# Virtual Device API Documentation

# Overview

We provide APIs to interact with our virtual devices programmatically. These APIs can be accessed via Node.js or HTTP.

They are easy to work with, and require simply sending a payload of what you want to "say" to Alexa or Google, such as:

virtualDevice.message("ask my skill what is the weather", (result) => {
    console.log(result.transcript); // Prints out the reply from Alexa - e.g., "the weather is nice"
});

It is as easy as that!
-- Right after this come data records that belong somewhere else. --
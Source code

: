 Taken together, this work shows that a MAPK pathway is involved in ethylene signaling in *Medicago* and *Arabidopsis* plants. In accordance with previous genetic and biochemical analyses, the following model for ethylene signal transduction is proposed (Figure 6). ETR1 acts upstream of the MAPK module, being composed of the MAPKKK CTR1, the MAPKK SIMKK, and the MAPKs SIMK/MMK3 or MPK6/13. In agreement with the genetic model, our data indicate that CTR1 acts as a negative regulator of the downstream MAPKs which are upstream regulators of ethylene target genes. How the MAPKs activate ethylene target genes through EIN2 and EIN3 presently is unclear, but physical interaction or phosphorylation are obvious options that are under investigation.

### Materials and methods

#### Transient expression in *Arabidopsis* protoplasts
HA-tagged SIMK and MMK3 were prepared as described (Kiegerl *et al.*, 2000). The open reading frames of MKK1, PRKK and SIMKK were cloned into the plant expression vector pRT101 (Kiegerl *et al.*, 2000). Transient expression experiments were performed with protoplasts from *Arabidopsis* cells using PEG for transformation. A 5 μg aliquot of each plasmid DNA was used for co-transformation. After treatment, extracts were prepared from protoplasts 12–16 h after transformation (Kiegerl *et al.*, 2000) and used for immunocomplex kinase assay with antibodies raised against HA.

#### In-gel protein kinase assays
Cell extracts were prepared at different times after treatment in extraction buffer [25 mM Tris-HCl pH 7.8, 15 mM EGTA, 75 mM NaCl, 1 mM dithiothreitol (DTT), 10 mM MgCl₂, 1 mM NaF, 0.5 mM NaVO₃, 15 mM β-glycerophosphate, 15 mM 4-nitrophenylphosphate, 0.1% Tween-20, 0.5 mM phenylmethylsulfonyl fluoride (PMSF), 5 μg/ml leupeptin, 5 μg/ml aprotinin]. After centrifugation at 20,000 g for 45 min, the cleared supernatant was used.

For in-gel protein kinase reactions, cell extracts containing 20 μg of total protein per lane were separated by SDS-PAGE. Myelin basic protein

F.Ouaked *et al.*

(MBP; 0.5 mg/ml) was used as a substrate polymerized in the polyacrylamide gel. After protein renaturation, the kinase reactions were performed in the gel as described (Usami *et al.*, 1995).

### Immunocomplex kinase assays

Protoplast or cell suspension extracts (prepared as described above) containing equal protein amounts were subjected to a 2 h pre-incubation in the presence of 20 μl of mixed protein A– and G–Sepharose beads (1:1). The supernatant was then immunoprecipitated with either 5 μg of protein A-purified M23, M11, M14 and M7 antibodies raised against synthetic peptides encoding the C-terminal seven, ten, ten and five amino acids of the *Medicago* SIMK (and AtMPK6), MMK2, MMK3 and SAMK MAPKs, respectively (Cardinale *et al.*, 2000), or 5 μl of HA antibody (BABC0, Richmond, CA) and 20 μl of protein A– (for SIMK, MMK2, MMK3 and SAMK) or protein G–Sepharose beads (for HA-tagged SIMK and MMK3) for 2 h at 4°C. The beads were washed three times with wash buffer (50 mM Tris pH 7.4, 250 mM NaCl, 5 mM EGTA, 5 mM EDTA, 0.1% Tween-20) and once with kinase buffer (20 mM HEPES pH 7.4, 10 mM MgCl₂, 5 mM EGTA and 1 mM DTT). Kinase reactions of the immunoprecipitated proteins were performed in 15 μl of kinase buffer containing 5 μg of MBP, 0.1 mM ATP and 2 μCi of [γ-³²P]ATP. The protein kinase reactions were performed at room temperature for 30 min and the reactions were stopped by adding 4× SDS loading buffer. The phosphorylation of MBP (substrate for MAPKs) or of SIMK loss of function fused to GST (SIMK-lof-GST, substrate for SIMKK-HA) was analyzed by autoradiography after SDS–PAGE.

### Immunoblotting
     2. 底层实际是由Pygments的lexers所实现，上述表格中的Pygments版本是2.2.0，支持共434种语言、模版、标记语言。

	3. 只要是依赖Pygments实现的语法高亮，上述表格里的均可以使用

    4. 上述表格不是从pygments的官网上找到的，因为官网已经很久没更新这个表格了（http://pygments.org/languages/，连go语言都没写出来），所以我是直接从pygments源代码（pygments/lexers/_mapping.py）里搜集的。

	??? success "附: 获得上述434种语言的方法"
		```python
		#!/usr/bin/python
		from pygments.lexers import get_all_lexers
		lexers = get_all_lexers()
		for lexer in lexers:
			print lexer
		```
For more information on how our functional testing works, read here.

# Node.js SDK

# Installation

  1. Add the Virtual Device SDK to your project:
    npm install virtual-device-sdk --save
    
  2. Get your token: Follow the instructions here.

# Constructor parameters

export interface IVirtualDeviceConfiguration {
    token: string;
    locale?: string;
    voiceID?: string;
    skipSTT?: boolean;
    asyncMode?: boolean;
    stt?: string;
    locationLat?: string;
    locationLong?: string;
    conversationId?: string;
    screenMode?: string;
    projectId?: string;
}
  • token: Your virtual device token, check here how to obtain it
  • locale: The locale you are using, defaults to en-US
  • voiceID: The voice from Polly to use with the current locale, defaults to the default voice for the locale
  • skipSTT: Skip speech to text for Google (Google can return text directly), defaults to false
  • asyncMode: Retrieve the conversation sent in batch asynchronously, defaults to false
  • stt: What speech to text to use (google or witai), defaults to google
  • locationLat: Location Latitude used in Google Virtual Devices.
  • locationLong: Location Longitude used in Google Virtual Devices.
  • conversationId: Set a conversation id in advance for the batch process in async mode.
  • screenMode: State of the screen used in Google Virtual Devices(playing or off), defaults to playing
  • projectId: Dialog Flow project id

# Sending a Message

Here is a simple example in Javascript:

const vdSDK = require("virtual-device-sdk");
const configuration = {
    token: "<PUT_YOUR_TOKEN_HERE>",
    locale: "en-US",
    voiceId: "Joey",
}
const virtualDevice = new vdSDK.VirtualDevice(configuration);
virtualDevice.message("open my skill").then((result) => {
    console.log("Reply Transcript: " + result.transcript);
    console.log("Reply Card Title: " + result.card.mainTitle);
});

# Result Payload

Here is the full result payload:

export interface IVirtualDeviceResult {
    card: ICard | null;
    debug?: {
        rawJSON: any;
    };
    sessionTimeout: number;
    streamURL: string | null;
    transcript: string;
    transcriptAudioURL: string;
    utteranceURL: string;
    caption: string;
    display: object;
    debug: object;
}

export interface ICard {
    imageURL: string | null;
    mainTitle: string | null;
    subTitle: string | null;
    textField: string;
    type: string;
}

# Adding homophones

Our functional tests use speech recognition for turning the output speech coming back from the virtual device into text.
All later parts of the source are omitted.